Does that feel relaxing? Does that feel like Jesus’ light yoke or easy burden? Sometimes not. It is easier to go down the big road than to take the narrow path, but I have found that there is a kind of joy on the narrow way that the broad path just does not offer. It is the joy of living as a human being in the household of God.

We do not do the work because God will love us when our chores are done. We work because the Father’s Spirit is transforming us into sons and daughters, citizens of the Kingdom, and sons and daughters get chores because they belong to a household. Citizens work for love of the land. We are part of something beautiful and good, and we are becoming beautiful and good as we grow in virtue.

Virtue takes work. Vice and decay come with time. As a pastor and priest I am on the side of virtue, but it still doesn’t come easy.

I would rather not do the work today.
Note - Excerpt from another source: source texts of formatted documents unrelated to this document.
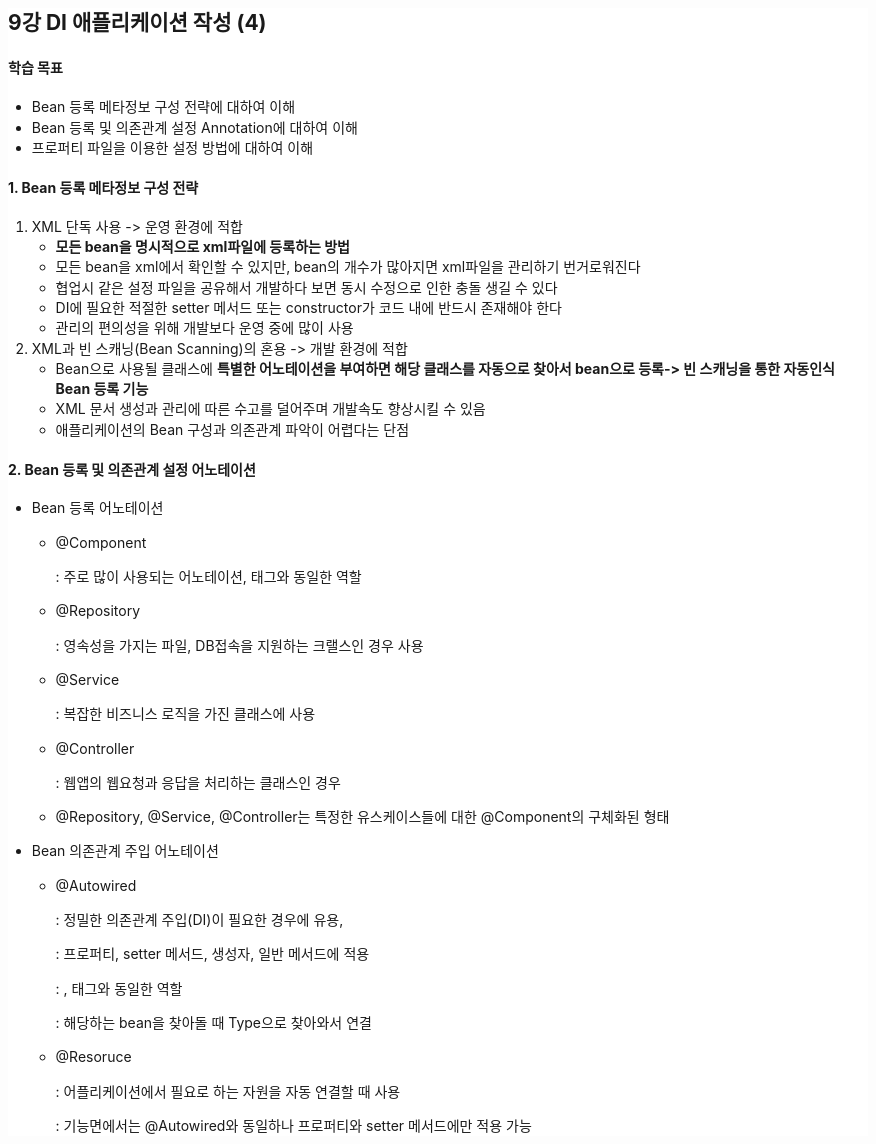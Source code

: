 ## 9강 DI 애플리케이션 작성 (4)

#### 학습 목표

- Bean 등록 메타정보 구성 전략에 대하여 이해
- Bean 등록 및 의존관계 설정 Annotation에 대하여 이해
- 프로퍼티 파일을 이용한 설정 방법에 대하여 이해

#### 1. Bean 등록 메타정보 구성 전략

1. XML 단독 사용 -> 운영 환경에 적합
   - **모든 bean을 명시적으로 xml파일에 등록하는 방법**
   - 모든 bean을 xml에서 확인할 수 있지만, bean의 개수가 많아지면 xml파일을 관리하기 번거로워진다
   - 협업시 같은 설정 파일을 공유해서 개발하다 보면 동시 수정으로 인한 충돌 생길 수 있다
   - DI에 필요한 적절한 setter 메서드 또는 constructor가 코드 내에 반드시 존재해야 한다
   - 관리의 편의성을 위해 개발보다 운영 중에 많이 사용
2. XML과 빈 스캐닝(Bean Scanning)의 혼용 -> 개발 환경에 적합
   - Bean으로 사용될 클래스에 **특별한 어노테이션을 부여하면 해당 클래스를 자동으로 찾아서 bean으로 등록-> 빈 스캐닝을 통한 자동인식 Bean 등록 기능**
   - XML 문서 생성과 관리에 따른 수고를 덜어주며 개발속도 향상시킬 수 있음
   - 애플리케이션의 Bean 구성과 의존관계 파악이 어렵다는 단점

#### 2. Bean 등록 및 의존관계 설정 어노테이션

- Bean 등록 어노테이션

  - @Component

    : 주로 많이 사용되는 어노테이션, <bean> 태그와 동일한 역할

  - @Repository

    : 영속성을 가지는 파일, DB접속을 지원하는 크랠스인 경우 사용

  - @Service

    : 복잡한 비즈니스 로직을 가진 클래스에 사용

  - @Controller

    : 웹앱의 웹요청과 응답을 처리하는 클래스인 경우

  - @Repository, @Service, @Controller는 특정한 유스케이스들에 대한 @Component의 구체화된 형태

- Bean 의존관계 주입 어노테이션

  - @Autowired

    : 정밀한 의존관계 주입(DI)이 필요한 경우에 유용,

    : 프로퍼티, setter 메서드, 생성자, 일반 메서드에 적용

    : <property>, <constructor-arg> 태그와 동일한 역할

    : 해당하는 bean을 찾아돌 때 Type으로 찾아와서 연결

  - @Resoruce

    : 어플리케이션에서 필요로 하는 자원을 자동 연결할 때 사용

    : 기능면에서는 @Autowired와 동일하나 프로퍼티와 setter 메서드에만 적용 가능
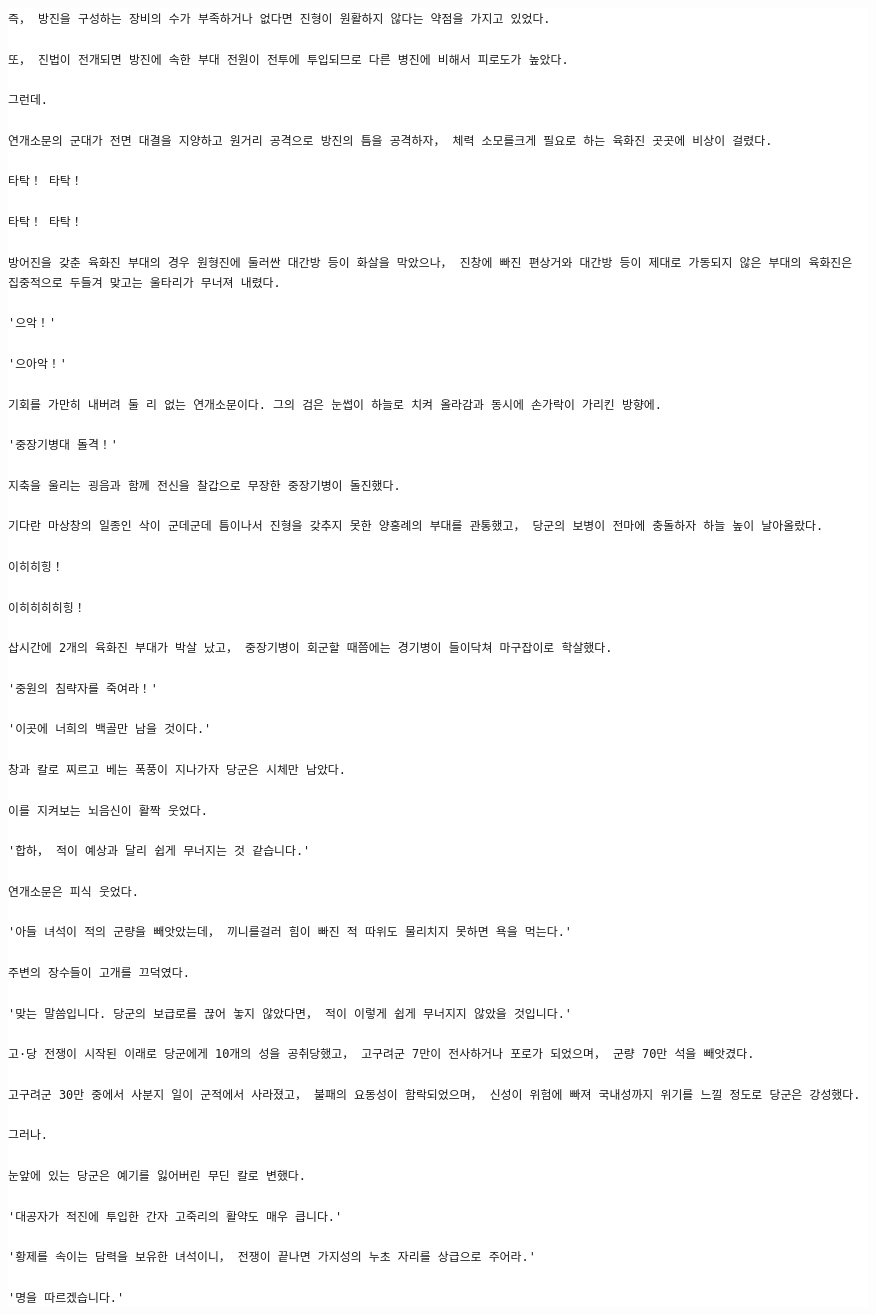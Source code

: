 	즉， 방진을 구성하는 장비의 수가 부족하거나 없다면 진형이 원활하지 않다는 약점을 가지고 있었다.

	또， 진법이 전개되면 방진에 속한 부대 전원이 전투에 투입되므로 다른 병진에 비해서 피로도가 높았다.

	그런데.

	연개소문의 군대가 전면 대결을 지양하고 원거리 공격으로 방진의 틈을 공격하자， 체력 소모를크게 필요로 하는 육화진 곳곳에 비상이 걸렸다.

	타탁！ 타탁！

	타탁！ 타탁！

	방어진을 갖춘 육화진 부대의 경우 원형진에 둘러싼 대간방 등이 화살을 막았으나， 진창에 빠진 편상거와 대간방 등이 제대로 가동되지 않은 부대의 육화진은 집중적으로 두들겨 맞고는 울타리가 무너져 내렸다.

	'으악！'

	'으아악！'

	기회를 가만히 내버려 둘 리 없는 연개소문이다. 그의 검은 눈썹이 하늘로 치켜 올라감과 동시에 손가락이 가리킨 방향에.

	'중장기병대 돌격！'

	지축을 울리는 굉음과 함께 전신을 찰갑으로 무장한 중장기병이 돌진했다.

	기다란 마상창의 일종인 삭이 군데군데 틈이나서 진형을 갖추지 못한 양홍례의 부대를 관통했고， 당군의 보병이 전마에 충돌하자 하늘 높이 날아올랐다.

	이히히힝！

	이히히히히힝！

	삽시간에 2개의 육화진 부대가 박살 났고， 중장기병이 회군할 때쯤에는 경기병이 들이닥쳐 마구잡이로 학살했다.

	'중원의 침략자를 죽여라！'

	'이곳에 너희의 백골만 남을 것이다.'

	창과 칼로 찌르고 베는 폭풍이 지나가자 당군은 시체만 남았다.

	이를 지켜보는 뇌음신이 활짝 웃었다.

	'합하， 적이 예상과 달리 쉽게 무너지는 것 같습니다.'

	연개소문은 피식 웃었다.

	'아들 녀석이 적의 군량을 빼앗았는데， 끼니를걸러 힘이 빠진 적 따위도 물리치지 못하면 욕을 먹는다.'

	주변의 장수들이 고개를 끄덕였다.

	'맞는 말씀입니다. 당군의 보급로를 끊어 놓지 않았다면， 적이 이렇게 쉽게 무너지지 않았을 것입니다.'

	고·당 전쟁이 시작된 이래로 당군에게 10개의 성을 공취당했고， 고구려군 7만이 전사하거나 포로가 되었으며， 군량 70만 석을 빼앗겼다.

	고구려군 30만 중에서 사분지 일이 군적에서 사라졌고， 불패의 요동성이 함락되었으며， 신성이 위험에 빠져 국내성까지 위기를 느낄 정도로 당군은 강성했다.

	그러나.

	눈앞에 있는 당군은 예기를 잃어버린 무딘 칼로 변했다.

	'대공자가 적진에 투입한 간자 고죽리의 활약도 매우 큽니다.'

	'황제를 속이는 담력을 보유한 녀석이니， 전쟁이 끝나면 가지성의 누초 자리를 상급으로 주어라.'

	'명을 따르겠습니다.'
The sun is calling and my running shoes are by the door, and I know I am a child of God. But, I want a home I can live in with my wife and children cared for and at peace, a church that is welcoming, faithful, and holy, and friendships that are joyful. So for today it is drywall patch and new door handles and fasting and prayer and Scripture. Today it is work.

It may be Friday, but Sunday’s coming.

Comments are closed.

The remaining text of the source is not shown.